Protecting Object Detection Models from Model Extraction Attack via Feature Space Coverage
Protecting Object Detection Models from Model Extraction Attack via Feature Space Coverage
Zeyu Li, Yuwen Pu, Xuhong Zhang, Yu Li, Jinbao Li, Shouling Ji
Proceedings of the Thirty-Third International Joint Conference on Artificial Intelligence
Main Track. Pages 431-439.
https://doi.org/10.24963/ijcai.2024/48
The model extraction attack is an attack pattern aimed at stealing well-trained machine learning models' functionality or privacy information. With the gradual popularization of AI-related technologies in daily life, various well-trained models are being deployed. As a result, these models are considered valuable assets and attractive to model extraction attackers. Currently, the academic community primarily focuses on defense for model extraction attacks in the context of classification, with little attention to the more commonly used task scenario of object detection. Therefore, we propose a detection framework targeting model extraction attacks against object detection models in this paper.
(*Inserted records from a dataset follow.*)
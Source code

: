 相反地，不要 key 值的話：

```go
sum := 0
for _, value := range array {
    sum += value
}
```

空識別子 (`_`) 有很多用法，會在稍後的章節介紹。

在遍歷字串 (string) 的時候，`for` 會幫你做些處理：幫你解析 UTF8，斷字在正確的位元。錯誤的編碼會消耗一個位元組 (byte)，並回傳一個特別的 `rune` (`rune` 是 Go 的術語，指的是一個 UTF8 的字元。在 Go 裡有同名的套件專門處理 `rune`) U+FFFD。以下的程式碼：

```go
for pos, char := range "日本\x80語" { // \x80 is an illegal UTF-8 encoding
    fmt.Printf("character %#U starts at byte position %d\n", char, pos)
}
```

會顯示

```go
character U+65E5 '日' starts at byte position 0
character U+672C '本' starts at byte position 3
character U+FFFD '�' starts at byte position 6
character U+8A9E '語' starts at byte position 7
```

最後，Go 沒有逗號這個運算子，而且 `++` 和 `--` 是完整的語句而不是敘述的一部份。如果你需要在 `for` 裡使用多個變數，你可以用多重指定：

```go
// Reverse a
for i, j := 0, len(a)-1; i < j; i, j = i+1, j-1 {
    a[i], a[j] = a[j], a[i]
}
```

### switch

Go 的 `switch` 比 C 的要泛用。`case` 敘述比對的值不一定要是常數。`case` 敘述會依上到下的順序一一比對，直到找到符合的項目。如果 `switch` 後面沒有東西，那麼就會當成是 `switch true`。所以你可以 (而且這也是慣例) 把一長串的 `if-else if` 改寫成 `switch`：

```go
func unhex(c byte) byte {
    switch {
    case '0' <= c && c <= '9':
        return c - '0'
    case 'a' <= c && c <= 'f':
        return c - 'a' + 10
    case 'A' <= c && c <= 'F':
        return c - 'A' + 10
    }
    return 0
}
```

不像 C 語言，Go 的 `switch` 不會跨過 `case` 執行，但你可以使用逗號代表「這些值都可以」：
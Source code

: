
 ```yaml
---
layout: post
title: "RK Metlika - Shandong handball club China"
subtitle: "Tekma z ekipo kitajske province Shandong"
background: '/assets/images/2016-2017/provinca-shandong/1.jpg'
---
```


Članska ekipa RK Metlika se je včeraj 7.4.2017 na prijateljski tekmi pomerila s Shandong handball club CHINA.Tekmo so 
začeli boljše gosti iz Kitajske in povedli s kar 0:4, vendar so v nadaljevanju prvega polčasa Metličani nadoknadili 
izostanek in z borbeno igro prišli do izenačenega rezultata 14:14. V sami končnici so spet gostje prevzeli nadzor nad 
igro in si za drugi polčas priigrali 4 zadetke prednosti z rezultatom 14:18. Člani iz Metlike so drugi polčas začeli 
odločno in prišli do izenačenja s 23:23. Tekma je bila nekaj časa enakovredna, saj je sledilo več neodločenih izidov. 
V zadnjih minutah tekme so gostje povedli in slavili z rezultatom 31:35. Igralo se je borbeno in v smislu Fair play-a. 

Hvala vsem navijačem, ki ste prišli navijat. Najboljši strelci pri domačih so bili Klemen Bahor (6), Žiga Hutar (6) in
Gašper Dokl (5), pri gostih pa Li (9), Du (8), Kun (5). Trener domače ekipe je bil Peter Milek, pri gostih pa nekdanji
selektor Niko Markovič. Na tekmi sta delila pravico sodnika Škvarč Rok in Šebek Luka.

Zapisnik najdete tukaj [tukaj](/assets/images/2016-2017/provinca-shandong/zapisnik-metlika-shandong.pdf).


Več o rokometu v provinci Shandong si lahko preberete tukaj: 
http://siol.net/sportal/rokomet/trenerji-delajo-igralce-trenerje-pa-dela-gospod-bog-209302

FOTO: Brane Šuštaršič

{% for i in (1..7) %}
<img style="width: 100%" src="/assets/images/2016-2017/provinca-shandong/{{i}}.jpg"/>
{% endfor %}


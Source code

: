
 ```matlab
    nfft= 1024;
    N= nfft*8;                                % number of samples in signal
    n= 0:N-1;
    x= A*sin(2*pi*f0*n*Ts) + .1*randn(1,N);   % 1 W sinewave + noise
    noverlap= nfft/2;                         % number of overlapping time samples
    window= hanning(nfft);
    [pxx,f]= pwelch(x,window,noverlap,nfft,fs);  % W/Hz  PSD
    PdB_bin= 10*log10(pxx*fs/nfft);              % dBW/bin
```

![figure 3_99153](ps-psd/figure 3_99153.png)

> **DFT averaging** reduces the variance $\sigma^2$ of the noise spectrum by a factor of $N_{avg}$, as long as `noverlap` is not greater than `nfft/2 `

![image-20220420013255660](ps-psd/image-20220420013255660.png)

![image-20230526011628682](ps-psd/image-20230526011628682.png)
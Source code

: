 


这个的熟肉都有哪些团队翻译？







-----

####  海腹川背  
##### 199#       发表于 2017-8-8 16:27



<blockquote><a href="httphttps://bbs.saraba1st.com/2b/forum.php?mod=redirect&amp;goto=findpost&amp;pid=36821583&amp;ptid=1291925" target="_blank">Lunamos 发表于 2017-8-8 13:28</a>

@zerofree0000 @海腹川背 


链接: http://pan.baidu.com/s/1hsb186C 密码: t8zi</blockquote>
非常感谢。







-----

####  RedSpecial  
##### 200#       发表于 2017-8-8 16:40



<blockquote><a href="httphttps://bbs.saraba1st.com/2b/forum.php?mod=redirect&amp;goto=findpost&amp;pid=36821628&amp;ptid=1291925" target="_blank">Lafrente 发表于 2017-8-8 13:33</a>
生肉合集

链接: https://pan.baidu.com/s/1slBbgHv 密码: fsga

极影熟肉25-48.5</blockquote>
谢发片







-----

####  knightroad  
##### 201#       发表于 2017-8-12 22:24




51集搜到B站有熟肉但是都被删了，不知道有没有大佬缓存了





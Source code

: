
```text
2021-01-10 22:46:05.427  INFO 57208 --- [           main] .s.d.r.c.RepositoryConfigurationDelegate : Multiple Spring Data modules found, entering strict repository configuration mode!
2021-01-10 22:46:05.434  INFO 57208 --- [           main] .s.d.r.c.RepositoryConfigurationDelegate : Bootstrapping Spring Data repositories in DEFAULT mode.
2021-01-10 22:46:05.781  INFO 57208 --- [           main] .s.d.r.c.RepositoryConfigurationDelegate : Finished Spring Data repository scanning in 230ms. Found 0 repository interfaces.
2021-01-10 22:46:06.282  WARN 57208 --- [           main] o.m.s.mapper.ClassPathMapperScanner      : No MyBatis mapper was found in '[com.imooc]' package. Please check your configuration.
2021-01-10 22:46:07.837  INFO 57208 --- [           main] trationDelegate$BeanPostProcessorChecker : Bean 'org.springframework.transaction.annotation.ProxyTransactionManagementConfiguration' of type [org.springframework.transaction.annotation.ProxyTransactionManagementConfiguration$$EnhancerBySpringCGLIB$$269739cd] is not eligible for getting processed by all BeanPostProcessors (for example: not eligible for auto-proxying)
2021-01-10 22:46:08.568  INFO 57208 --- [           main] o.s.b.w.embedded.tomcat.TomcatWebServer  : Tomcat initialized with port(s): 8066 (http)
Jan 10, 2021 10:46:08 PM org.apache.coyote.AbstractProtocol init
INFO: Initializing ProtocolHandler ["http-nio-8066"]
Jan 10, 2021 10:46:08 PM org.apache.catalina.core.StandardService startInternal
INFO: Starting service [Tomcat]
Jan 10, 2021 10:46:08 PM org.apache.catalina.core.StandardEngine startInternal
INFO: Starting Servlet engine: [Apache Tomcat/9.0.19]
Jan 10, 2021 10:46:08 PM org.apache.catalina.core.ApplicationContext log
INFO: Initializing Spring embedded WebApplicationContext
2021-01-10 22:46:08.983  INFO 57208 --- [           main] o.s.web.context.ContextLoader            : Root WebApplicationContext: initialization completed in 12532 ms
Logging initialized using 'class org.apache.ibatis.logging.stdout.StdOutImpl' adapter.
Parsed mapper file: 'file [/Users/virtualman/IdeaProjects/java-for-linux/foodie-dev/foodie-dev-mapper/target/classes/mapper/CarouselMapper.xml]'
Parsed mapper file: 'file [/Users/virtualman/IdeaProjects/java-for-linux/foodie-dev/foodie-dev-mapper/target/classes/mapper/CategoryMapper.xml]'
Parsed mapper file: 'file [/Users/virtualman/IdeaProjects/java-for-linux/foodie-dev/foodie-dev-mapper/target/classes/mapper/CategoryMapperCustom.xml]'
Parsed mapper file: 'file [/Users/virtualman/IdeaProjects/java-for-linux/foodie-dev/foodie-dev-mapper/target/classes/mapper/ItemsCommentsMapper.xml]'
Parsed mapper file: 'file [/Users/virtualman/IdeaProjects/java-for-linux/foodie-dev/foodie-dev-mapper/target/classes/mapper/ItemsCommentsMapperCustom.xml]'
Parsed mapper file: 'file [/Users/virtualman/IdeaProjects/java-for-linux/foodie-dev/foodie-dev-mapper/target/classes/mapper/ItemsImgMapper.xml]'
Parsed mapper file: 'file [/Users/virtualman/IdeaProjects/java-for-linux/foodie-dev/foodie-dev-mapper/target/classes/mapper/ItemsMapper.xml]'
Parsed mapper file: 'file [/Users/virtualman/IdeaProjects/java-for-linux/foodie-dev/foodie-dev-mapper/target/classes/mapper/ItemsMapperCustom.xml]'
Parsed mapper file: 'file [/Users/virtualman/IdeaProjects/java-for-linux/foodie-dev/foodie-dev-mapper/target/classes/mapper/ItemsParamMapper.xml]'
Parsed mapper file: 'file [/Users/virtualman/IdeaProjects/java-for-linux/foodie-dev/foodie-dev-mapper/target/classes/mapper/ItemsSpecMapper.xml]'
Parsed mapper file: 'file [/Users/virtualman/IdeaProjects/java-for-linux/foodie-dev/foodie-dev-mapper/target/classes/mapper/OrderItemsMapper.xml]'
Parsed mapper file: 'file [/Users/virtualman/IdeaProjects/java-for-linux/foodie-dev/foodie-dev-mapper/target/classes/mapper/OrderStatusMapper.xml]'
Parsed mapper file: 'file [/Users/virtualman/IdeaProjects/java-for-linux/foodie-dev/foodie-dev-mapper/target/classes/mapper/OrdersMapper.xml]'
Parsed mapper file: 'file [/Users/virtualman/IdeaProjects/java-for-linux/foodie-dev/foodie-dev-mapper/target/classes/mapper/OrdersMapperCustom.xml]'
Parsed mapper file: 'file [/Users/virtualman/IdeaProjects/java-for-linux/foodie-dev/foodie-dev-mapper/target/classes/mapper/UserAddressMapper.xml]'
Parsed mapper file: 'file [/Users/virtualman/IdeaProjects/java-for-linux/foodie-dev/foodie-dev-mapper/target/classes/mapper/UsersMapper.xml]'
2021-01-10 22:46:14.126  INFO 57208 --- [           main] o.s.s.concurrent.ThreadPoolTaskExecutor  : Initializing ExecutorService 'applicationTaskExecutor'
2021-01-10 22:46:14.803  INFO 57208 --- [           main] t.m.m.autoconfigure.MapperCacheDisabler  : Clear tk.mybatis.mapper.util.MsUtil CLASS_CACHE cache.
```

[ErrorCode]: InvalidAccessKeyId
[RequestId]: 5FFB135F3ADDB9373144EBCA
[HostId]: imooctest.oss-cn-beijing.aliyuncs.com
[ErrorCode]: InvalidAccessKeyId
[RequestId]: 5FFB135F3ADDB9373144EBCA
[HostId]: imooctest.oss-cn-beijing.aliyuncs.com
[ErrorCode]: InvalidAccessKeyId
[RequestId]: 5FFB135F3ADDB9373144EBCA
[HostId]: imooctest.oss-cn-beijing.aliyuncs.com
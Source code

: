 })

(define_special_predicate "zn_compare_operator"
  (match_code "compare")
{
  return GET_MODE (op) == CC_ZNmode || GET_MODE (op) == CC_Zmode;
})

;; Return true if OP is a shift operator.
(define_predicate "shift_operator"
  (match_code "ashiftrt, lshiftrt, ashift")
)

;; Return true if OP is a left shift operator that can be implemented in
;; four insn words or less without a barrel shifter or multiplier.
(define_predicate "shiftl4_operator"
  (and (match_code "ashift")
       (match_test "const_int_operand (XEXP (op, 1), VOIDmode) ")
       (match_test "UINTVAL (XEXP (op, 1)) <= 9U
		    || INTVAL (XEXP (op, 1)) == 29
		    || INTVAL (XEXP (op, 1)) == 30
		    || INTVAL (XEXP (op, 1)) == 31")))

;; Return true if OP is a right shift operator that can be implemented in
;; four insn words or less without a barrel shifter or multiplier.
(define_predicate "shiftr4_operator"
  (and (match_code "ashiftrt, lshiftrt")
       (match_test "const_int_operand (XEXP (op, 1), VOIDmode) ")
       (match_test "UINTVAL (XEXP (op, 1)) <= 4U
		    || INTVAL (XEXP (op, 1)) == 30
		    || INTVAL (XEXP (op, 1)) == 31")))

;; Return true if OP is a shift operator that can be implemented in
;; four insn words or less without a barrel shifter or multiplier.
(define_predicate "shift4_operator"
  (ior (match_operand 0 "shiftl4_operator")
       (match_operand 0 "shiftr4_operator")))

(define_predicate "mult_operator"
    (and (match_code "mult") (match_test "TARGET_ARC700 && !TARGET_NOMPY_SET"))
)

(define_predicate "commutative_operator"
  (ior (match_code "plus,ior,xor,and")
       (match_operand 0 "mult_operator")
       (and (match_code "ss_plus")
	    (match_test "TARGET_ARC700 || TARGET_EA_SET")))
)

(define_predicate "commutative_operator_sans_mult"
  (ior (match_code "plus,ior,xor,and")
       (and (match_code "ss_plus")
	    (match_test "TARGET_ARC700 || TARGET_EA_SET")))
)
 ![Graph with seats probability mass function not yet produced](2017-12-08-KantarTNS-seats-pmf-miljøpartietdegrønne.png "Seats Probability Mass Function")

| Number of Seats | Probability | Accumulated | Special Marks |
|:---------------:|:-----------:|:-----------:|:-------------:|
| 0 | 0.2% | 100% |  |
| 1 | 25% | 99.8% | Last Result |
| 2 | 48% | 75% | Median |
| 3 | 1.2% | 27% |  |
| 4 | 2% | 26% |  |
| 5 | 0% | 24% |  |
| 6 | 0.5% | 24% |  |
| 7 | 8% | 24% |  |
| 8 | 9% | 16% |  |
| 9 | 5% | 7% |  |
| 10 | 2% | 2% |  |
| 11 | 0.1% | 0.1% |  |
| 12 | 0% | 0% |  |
The framework first locates suspicious users based on feature coverage in query traffic and uses an active verification module to confirm whether the identified suspicious users are attackers. Through experiments conducted in multiple task scenarios, we validate the effectiveness and detection efficiency of the proposed method.
Keywords:
AI Ethics, Trust, Fairness: ETF: Safety and robustness
Computer Vision: CV: Recognition (object detection, categorization)